In the late 1960s, Harvard University, through straws, thus concealing the purchases from the neighborhood, bought the wood frame and brick houses along Francis, Fenwood, St. Alban's, Kempton Streets, and part of Huntington Avenue, and announced plans to demolish the buildings. Most were replaced with the Mission Park residential complex of towers and townhomes in 1978 after neighborhood residents organized the Roxbury Tenants of Harvard Association convince Harvard to rebuild. The tower sits on the site of the House of the Good Shepard, once a large and prominent orphanage. The gates to the complex and the brick wall along Huntington survive from this era.

Also in the 1960s the federal government proposed to extend Interstate 95 into the center of Boston and began buying property and demolishing houses in the Roxbury Crossing section of the neighborhood along the Boston and Providence Rail Road. Roxbury Crossing, once known as Pierpoint Village after the Pierpoint family and their mills (the earliest of which in the 1650s), and has been a stop along the Boston & Providence Railroad since the 1840s, was once a vibrant commercial area with the 749-seat Criterion Theatre, a Woolworths and restaurants.

Though the Interstate project was shelved by the governor in 1971 after freeway revolts, Roxbury Crossing had been leveled. Ten years later saw the creation of the Southwest Corridor, a park system with bike and pedestrian trails that lead into the center of Boston. In November 2007, the MBTA awarded Mission Hill Housing Services rights to develop a new 10-story mixed-use building on what is known to the Boston Redevelopment Authority as "Parcel 25", across from the Roxbury Crossing station.
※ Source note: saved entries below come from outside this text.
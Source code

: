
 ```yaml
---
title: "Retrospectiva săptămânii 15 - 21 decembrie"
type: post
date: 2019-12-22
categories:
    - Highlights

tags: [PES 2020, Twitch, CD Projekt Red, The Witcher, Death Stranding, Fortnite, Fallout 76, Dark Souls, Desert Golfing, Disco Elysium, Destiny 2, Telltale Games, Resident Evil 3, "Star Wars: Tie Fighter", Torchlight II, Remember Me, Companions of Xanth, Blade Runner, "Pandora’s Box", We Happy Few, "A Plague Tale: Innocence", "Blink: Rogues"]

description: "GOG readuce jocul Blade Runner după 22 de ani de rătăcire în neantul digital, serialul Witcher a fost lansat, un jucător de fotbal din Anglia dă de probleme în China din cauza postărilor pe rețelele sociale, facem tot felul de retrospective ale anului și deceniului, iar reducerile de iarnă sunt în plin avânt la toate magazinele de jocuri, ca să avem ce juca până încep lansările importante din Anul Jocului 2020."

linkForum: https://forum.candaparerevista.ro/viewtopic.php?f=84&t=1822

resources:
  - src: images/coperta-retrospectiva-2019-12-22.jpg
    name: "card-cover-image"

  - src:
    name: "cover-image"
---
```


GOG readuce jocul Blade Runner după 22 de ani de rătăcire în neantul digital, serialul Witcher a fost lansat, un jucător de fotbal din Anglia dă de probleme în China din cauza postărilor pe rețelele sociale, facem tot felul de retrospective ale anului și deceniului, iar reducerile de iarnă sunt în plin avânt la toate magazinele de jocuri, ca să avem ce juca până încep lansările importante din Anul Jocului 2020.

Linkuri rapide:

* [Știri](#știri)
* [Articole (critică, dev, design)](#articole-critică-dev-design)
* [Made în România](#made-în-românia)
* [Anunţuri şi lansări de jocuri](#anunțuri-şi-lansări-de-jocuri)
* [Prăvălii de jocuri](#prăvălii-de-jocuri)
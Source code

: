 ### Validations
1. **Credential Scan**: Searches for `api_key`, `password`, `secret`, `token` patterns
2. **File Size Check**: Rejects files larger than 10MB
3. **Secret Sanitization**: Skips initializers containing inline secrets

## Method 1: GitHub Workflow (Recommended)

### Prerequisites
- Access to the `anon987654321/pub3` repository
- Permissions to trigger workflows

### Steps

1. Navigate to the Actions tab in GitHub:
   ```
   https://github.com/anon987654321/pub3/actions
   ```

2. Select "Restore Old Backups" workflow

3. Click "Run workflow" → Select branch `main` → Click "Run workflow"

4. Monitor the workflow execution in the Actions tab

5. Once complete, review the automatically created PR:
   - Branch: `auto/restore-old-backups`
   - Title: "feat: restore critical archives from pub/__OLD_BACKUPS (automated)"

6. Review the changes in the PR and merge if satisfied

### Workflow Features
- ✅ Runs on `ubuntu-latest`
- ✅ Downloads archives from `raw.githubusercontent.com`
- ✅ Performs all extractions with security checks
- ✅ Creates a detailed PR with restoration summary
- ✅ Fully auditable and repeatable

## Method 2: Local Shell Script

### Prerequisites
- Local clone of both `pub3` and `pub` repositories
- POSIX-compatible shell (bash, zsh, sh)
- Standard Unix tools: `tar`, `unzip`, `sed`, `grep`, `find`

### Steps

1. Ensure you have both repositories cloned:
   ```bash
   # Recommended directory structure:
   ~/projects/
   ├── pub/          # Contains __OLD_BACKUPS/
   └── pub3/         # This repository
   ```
By the early 1970s, the area was deemed dangerous and most White people and affluent Black people had moved away. The 1989 incident involving Charles Stuart further intensified this view. With property values low, many of the homes were bought by slum lords and converted into rental housing. The inexpensive rents brought many students from nearby colleges and universities, especially MassArt, Northeastern University, Wentworth Institute of Technology and the School of the Museum of Fine Arts, which has a large studio building in the neighborhood. The Mission Hill Artists Collective now hosts Open Studios in the fall of each year.

As past fears faded by the mid-1990s, the area began to change as homeowners moved into newly converted condominiums to take advantage of the fantastic views of the city and proximity to the Longwood Area, the MBTA and downtown Boston.

Today, the neighborhood is briskly gentrifying and diversifying in favor of a mix of new luxury condominiums and lofts, triple-deckers converted to condominiums, surviving student rental units, newly rebuilt public housing, and strong remnants of long-time residents. Racially, Mission Hill is one of the most diverse in the city, with a balance of white, Asian, Hispanic and African-Americans having little conflict along race lines.

Much of the early history of Mission Hill is covered in a 65 minute documentary film, Mission Hill and the Miracle of Boston, which was directed by Richard Broadman and released in 1978. The film recounts the events that led to the Urban Renewal Program in Boston and its aftermath by showing how these events unfolded in Mission Hill.

Current events include the transformation of Terrace Street into an artist boulevard, with new artists' residences in the planning and approval stages. They will take their place along Diablo glass studio and the Building Materials Co-Op.